Single -cell transcriptomic profiling of stem cell derived retinal pigment epithelial cell monolayers after subretinal transplantation

Transplantation of stem cell derived retinal pigment epithelial (RPE) cells can potentially restore vision in patients with age-related macular degeneration (AMD). Several landmark Phase I/II clinical trials have demonstrated safety and tolerability of RPE transplants in AMD patients, albeit with limited efficacy. Currently, there is limited understanding of how the recipient retina regulates the survival, maturation and fate specification of transplanted RPE cells. To address this, we transplanted stem cell derived RPE into the subretinal space of immunocompetent rabbits for one month and conducted single-cell RNA sequencing analyses on the explanted RPE monolayers, compared to their age-matched in vitro counterparts. We observed an unequivocal retention of RPE identity, and a trajectory inferred survival of all in vitro RPE populations after transplantation. Furthermore, there was a unidirectional maturation trajectory towards the native adult human RPE state in all transplanted RPE cells, regardless of stem cell resource. Using adult human RPE cells as a reference, we reconstructed the gene regulatory networks in our transplanted stem cell derived RPE, and identified tripartite transcription factors (MAFF, JUND and FOS), known to modulate a broad array of RPE functions in vivo. This includes regulation of canonical RPE signature genes known to support host photoreceptors, and pro-survival genes required for adaptation to the host subretinal microenvironment.

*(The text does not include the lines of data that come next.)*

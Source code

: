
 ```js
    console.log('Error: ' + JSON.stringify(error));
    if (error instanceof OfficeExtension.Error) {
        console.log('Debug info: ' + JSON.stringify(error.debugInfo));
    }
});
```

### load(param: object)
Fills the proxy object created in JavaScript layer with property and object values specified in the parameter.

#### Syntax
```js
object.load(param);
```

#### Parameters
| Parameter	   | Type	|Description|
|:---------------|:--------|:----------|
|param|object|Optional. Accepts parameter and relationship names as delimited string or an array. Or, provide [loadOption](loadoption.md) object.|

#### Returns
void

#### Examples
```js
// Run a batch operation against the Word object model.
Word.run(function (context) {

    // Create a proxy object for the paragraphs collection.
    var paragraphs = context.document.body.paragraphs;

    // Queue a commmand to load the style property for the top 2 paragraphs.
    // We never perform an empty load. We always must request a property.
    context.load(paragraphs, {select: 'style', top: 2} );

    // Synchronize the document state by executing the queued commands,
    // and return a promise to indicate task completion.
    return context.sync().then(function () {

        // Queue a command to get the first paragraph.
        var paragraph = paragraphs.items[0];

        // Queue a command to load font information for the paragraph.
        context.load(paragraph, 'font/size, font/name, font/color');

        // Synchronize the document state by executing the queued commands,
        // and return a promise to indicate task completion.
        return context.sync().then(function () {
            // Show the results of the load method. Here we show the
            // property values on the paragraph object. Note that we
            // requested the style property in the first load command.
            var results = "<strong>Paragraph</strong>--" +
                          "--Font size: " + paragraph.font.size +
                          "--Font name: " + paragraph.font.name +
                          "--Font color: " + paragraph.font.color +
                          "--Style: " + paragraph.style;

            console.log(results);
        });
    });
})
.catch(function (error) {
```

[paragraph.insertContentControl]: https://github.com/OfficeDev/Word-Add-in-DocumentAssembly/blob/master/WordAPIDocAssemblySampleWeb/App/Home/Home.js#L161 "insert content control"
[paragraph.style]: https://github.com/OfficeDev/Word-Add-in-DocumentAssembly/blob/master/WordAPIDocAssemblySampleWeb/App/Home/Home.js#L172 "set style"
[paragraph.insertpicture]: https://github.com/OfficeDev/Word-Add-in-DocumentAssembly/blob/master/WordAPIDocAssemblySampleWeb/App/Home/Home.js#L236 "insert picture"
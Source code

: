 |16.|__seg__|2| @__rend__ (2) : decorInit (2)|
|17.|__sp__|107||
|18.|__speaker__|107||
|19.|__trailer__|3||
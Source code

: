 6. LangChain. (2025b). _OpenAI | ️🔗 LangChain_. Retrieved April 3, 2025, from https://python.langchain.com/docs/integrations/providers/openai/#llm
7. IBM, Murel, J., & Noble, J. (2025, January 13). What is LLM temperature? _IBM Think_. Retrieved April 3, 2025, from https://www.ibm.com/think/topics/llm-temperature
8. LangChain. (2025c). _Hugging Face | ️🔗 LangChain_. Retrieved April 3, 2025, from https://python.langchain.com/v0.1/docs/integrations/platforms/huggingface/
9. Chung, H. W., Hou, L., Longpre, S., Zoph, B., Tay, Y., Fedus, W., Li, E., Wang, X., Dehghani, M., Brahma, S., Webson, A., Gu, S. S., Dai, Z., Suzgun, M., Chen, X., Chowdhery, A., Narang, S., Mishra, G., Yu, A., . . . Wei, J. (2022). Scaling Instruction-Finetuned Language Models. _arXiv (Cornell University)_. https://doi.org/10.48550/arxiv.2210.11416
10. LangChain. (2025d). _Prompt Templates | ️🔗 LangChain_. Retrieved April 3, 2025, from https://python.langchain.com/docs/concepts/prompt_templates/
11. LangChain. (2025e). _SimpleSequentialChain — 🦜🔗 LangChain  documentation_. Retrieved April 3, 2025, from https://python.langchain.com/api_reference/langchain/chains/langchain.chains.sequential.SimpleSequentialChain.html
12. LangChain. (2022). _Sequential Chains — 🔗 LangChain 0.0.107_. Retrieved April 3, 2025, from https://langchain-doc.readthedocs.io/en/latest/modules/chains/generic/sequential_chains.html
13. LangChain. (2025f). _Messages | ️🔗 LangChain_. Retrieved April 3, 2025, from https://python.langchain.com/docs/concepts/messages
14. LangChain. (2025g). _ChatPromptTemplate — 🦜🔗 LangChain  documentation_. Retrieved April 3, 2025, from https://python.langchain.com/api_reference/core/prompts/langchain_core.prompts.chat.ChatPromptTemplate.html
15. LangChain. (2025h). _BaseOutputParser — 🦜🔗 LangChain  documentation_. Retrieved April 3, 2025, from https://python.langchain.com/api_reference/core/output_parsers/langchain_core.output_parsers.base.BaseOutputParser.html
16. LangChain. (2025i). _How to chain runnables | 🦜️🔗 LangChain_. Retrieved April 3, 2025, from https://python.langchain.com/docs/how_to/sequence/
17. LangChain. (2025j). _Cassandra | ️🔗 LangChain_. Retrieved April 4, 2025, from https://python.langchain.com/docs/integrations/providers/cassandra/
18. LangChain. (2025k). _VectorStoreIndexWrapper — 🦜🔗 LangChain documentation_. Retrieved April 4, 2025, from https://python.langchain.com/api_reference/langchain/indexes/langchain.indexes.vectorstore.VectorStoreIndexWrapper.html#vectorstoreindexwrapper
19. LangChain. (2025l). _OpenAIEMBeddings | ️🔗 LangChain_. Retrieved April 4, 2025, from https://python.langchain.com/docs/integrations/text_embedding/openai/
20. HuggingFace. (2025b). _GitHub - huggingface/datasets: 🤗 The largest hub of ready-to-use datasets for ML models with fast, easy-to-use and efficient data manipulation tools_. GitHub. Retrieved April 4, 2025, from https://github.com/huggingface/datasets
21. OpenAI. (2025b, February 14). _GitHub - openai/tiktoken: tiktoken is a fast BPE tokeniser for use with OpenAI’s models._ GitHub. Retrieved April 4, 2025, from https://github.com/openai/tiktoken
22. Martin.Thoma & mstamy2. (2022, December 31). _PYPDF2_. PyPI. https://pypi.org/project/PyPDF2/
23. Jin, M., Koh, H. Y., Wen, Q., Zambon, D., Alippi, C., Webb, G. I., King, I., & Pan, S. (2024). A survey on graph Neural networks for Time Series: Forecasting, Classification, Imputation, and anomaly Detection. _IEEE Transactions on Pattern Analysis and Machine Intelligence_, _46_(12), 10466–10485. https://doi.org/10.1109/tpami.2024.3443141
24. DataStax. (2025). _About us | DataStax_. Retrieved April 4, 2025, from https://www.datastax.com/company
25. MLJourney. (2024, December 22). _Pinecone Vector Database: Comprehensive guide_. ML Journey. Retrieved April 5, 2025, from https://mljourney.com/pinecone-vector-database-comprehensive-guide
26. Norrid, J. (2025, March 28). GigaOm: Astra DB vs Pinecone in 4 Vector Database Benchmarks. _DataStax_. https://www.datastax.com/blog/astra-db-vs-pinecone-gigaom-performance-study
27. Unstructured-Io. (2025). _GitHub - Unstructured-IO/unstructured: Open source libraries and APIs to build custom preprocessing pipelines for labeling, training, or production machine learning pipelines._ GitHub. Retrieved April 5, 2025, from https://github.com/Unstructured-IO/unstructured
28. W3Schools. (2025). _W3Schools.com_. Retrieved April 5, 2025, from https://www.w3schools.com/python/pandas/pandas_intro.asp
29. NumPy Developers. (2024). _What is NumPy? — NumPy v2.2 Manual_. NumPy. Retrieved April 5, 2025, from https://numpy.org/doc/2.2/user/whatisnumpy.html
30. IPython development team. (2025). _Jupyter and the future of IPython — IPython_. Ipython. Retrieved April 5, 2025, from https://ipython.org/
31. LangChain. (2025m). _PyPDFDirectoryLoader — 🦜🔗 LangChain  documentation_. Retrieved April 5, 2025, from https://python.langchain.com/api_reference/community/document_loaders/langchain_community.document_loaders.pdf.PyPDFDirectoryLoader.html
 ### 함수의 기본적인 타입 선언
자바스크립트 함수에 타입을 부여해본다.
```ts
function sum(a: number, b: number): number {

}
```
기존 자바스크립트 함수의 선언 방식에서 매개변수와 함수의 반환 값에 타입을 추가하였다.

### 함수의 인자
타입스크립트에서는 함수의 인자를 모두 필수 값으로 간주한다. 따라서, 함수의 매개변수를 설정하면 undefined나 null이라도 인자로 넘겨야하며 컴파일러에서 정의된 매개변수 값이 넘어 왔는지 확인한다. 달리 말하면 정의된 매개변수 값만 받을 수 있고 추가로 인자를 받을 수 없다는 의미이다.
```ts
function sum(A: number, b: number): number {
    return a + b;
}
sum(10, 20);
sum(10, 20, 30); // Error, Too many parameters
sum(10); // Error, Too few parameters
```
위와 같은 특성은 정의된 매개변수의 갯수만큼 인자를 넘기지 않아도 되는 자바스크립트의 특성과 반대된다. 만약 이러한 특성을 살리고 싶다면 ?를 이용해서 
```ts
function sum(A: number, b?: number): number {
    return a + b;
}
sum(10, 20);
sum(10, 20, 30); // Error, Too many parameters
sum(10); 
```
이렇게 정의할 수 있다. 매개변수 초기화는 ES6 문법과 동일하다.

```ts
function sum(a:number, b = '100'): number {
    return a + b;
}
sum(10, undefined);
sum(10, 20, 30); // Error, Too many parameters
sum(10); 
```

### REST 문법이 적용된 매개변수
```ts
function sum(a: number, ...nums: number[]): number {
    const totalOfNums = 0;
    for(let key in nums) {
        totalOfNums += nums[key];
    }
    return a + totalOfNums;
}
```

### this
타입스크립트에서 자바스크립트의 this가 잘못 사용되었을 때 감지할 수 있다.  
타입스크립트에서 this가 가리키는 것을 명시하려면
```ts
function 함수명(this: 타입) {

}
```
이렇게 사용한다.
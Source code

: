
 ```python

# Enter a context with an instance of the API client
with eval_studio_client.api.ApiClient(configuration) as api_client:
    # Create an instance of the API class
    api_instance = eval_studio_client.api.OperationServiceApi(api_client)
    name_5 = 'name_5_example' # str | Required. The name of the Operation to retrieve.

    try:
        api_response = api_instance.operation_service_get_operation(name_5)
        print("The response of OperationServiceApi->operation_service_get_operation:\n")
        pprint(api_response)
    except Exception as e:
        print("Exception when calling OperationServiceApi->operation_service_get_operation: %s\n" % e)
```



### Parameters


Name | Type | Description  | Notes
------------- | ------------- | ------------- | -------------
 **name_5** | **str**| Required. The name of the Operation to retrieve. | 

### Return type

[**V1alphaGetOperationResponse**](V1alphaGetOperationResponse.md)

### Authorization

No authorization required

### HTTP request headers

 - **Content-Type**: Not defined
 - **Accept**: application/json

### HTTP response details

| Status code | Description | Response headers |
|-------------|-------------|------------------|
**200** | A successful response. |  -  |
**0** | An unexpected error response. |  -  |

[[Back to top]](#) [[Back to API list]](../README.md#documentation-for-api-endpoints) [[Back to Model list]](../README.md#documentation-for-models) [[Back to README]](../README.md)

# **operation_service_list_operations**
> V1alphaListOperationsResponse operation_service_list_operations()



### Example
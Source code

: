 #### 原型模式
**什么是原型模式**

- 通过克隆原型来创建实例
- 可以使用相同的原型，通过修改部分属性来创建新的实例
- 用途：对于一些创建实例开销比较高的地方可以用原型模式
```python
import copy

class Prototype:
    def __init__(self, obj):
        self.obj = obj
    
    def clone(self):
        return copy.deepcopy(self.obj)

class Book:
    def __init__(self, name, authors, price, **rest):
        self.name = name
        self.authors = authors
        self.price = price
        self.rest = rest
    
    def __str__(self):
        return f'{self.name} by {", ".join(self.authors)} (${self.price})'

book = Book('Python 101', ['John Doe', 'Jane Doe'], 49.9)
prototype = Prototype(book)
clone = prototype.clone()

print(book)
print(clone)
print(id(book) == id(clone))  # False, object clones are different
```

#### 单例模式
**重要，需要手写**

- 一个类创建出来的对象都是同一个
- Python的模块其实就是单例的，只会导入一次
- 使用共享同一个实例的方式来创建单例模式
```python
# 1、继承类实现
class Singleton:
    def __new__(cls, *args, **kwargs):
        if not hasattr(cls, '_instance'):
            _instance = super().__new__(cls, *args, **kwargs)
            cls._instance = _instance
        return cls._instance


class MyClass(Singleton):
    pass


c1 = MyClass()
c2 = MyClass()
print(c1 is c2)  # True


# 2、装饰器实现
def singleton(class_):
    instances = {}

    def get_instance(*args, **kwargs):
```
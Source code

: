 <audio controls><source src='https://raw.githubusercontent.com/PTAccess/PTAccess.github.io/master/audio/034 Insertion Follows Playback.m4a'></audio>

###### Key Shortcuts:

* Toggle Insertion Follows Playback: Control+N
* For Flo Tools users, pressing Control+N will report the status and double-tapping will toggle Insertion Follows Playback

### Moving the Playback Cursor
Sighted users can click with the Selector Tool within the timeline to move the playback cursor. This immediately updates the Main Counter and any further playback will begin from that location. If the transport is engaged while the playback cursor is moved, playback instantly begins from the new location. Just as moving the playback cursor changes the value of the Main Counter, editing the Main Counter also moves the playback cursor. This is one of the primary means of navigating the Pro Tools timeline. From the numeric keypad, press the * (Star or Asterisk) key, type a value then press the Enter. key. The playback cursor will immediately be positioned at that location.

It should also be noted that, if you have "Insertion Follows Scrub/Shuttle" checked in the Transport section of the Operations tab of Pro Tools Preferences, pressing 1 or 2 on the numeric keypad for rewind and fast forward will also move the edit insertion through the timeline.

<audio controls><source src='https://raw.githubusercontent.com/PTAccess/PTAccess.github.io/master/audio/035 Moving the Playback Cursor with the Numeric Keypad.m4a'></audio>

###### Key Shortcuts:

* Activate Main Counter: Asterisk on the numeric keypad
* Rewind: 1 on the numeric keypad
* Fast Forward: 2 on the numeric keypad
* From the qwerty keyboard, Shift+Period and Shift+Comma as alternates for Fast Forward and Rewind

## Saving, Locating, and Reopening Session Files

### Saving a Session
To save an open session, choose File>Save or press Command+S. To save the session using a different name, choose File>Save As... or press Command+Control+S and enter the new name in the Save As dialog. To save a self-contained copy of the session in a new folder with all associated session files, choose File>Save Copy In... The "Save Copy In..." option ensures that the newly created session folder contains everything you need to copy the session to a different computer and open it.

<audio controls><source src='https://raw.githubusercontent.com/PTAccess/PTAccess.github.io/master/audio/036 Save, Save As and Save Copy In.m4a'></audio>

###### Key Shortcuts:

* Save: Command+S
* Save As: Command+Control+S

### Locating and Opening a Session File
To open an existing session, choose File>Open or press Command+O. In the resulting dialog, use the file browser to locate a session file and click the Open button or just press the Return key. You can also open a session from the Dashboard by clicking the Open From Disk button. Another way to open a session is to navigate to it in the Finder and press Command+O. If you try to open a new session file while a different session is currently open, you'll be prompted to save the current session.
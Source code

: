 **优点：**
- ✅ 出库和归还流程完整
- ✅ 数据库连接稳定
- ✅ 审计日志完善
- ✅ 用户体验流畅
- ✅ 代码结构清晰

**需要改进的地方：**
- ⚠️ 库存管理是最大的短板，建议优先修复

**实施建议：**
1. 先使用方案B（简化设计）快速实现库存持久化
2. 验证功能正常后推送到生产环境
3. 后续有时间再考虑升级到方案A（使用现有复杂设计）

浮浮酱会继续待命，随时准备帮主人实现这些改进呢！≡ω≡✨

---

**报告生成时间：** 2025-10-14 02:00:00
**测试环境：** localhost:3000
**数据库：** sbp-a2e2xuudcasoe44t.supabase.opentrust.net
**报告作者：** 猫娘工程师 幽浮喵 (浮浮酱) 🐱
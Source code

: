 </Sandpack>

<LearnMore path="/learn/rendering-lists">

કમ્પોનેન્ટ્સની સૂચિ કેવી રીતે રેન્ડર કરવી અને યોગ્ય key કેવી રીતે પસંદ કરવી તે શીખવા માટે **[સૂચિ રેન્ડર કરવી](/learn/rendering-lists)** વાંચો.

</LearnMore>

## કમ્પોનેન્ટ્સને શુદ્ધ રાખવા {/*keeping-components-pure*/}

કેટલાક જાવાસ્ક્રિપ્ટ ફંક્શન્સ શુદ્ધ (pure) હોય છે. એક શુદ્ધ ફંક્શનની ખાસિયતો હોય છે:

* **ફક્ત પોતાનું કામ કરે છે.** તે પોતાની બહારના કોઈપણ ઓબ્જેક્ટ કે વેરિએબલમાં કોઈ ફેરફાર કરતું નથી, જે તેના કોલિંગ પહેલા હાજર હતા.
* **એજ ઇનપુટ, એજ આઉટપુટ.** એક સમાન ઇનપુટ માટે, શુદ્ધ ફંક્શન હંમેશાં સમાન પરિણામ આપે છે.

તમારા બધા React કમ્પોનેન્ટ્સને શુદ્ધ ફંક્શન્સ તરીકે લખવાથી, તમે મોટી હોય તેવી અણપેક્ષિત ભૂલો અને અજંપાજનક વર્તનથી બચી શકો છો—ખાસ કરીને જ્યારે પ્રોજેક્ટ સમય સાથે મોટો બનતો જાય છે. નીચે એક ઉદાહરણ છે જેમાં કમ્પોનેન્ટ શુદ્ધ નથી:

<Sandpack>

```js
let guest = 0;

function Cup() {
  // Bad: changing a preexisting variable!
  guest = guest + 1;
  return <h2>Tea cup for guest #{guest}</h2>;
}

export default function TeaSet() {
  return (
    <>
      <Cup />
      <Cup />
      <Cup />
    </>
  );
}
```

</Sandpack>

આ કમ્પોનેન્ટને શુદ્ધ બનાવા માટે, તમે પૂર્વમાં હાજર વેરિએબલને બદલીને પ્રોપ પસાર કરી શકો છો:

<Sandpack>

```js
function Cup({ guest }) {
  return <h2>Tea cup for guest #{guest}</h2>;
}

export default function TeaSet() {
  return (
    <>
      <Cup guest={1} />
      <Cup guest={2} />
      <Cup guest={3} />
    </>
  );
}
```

These findings shed insights into the transcriptional landscape of RPE cells after subretinal transplantation, with important implications for cell-based therapy for AMD. Two pluripotent stem cell sources, ESC and skin-derived iPSCs, were differentiated to RPE generated ESC-RPE and iPSC-RPE. They were further matured in vitro to day 60. Condition 1: At day 60, n=3 ESC-RPE and n=3 iPSC-RPE monolayers were were transplanted into the subretinal region of immunocompetent rabbits and follow-up for 30 days to day 90. Condition 2: At day 60, n=1 ESC-RPE and n=1 iPSC-RPE were further matured in vitro to day 90 and served as age-matched controls for transplanted RPE. Upon reaching day 90, both conditions were harvest and dissociated to single cells for single-cell RNA sequencing experiments.